Looking at the entries, say how many lines contain the string "where". Offer nothing besides the number.

Supplied information:
BEGIN

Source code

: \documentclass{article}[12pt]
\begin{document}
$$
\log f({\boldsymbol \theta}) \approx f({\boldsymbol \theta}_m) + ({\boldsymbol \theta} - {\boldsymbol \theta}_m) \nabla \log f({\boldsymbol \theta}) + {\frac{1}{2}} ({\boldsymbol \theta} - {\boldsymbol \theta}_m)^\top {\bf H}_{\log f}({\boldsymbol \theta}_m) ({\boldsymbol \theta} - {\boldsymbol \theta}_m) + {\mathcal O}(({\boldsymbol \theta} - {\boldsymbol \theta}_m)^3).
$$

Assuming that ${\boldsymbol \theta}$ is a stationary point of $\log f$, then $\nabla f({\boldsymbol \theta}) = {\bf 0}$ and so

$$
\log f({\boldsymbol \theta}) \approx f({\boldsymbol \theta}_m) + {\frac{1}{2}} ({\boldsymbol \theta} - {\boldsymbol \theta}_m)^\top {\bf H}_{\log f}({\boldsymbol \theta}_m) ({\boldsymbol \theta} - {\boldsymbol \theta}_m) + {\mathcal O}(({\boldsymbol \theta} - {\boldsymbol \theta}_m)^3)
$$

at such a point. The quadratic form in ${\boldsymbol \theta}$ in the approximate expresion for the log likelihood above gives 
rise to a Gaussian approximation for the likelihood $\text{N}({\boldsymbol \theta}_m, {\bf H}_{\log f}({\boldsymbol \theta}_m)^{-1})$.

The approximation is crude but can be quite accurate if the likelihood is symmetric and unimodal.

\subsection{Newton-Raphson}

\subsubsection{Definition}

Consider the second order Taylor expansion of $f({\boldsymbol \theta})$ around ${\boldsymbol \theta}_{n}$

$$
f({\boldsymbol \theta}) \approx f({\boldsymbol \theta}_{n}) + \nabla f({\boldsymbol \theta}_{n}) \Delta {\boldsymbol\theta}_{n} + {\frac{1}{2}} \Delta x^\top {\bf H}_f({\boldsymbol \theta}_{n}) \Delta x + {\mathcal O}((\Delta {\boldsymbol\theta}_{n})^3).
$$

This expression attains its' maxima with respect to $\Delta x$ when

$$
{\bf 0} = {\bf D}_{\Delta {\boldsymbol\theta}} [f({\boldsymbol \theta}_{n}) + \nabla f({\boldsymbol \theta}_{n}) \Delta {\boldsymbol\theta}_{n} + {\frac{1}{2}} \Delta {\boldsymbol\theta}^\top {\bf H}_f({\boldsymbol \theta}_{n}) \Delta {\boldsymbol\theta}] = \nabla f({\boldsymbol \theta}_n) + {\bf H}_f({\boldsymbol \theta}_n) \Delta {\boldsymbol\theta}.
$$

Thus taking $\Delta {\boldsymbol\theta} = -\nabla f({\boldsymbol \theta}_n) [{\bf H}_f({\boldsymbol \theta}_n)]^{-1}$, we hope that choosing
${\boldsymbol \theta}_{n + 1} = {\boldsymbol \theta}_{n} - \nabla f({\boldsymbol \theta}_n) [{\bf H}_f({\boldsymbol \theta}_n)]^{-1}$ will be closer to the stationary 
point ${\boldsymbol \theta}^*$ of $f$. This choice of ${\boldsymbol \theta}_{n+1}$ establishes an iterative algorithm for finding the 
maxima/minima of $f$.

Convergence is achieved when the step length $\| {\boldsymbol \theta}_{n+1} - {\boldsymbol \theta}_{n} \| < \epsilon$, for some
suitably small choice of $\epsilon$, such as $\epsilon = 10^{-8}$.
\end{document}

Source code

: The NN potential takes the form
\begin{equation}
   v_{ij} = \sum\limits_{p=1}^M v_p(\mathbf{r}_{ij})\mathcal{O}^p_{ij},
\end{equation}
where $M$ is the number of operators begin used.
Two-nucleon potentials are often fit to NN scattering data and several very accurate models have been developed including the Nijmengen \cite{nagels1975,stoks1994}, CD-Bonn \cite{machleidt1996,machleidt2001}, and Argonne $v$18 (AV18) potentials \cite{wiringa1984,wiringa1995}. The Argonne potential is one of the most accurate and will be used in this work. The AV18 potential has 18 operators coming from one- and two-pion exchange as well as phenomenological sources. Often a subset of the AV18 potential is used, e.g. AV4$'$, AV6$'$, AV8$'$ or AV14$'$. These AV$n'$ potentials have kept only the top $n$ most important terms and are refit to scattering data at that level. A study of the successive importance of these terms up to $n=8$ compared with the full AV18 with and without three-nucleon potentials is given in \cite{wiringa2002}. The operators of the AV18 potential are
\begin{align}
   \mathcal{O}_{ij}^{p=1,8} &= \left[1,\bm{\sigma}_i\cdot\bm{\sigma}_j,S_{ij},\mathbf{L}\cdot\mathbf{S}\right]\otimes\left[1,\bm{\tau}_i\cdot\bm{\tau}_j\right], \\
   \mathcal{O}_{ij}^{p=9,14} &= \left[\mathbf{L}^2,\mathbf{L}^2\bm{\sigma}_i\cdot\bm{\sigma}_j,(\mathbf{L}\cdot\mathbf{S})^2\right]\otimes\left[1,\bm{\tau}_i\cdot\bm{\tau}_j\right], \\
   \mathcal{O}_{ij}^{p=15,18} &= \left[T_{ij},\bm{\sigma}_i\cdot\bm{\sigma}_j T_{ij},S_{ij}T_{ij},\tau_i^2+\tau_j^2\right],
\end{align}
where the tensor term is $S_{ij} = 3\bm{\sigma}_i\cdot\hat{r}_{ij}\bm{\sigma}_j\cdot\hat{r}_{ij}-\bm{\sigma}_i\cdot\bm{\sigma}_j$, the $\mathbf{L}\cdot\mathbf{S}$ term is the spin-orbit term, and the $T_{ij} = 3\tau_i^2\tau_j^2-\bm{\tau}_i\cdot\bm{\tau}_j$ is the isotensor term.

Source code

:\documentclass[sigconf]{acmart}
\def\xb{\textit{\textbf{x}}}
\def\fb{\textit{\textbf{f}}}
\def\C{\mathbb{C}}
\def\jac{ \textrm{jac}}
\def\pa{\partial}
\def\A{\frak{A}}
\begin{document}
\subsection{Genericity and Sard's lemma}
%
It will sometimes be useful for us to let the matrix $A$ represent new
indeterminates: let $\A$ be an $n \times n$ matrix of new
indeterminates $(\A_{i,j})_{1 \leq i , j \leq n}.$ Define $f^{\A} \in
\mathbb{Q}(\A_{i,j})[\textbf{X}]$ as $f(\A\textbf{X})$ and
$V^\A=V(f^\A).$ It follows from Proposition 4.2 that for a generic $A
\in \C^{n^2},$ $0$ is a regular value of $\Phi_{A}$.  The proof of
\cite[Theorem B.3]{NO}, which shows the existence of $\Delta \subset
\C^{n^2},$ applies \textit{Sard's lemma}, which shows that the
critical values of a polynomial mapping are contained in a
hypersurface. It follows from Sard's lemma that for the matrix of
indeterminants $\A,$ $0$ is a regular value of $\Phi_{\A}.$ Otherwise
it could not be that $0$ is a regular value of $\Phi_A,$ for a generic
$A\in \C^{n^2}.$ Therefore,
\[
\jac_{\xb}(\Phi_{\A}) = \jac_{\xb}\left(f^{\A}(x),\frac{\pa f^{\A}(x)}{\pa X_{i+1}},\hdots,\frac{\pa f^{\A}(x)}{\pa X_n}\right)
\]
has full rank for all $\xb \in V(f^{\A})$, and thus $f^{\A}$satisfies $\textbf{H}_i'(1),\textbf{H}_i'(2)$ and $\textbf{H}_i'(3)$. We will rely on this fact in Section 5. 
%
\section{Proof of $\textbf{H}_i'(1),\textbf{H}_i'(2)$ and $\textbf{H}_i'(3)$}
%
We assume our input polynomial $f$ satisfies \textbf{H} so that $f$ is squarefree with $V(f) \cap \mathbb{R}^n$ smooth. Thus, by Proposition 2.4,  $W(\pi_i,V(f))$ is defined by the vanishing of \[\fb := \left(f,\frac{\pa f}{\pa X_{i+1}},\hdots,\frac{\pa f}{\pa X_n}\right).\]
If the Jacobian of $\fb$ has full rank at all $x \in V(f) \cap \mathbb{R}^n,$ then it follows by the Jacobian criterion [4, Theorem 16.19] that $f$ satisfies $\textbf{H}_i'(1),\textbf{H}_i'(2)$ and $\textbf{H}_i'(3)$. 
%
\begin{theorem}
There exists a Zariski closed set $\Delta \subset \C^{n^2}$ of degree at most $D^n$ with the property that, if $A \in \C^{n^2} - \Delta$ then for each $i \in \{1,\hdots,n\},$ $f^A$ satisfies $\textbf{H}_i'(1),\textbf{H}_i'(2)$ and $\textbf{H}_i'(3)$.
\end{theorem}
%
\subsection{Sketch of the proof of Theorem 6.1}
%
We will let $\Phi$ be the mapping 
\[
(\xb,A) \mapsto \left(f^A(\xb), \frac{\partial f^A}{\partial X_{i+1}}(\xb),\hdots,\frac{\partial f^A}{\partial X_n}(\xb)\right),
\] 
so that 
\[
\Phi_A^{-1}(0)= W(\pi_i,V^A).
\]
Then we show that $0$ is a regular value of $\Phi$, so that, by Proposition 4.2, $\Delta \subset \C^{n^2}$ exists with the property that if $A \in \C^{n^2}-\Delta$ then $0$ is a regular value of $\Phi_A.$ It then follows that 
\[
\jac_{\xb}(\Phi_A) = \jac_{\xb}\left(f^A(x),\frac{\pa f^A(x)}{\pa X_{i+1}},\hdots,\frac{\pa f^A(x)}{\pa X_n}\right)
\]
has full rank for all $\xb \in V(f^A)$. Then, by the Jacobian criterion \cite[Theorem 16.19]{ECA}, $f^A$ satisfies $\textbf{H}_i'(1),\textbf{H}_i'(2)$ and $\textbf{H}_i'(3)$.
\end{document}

END

Final answer:
2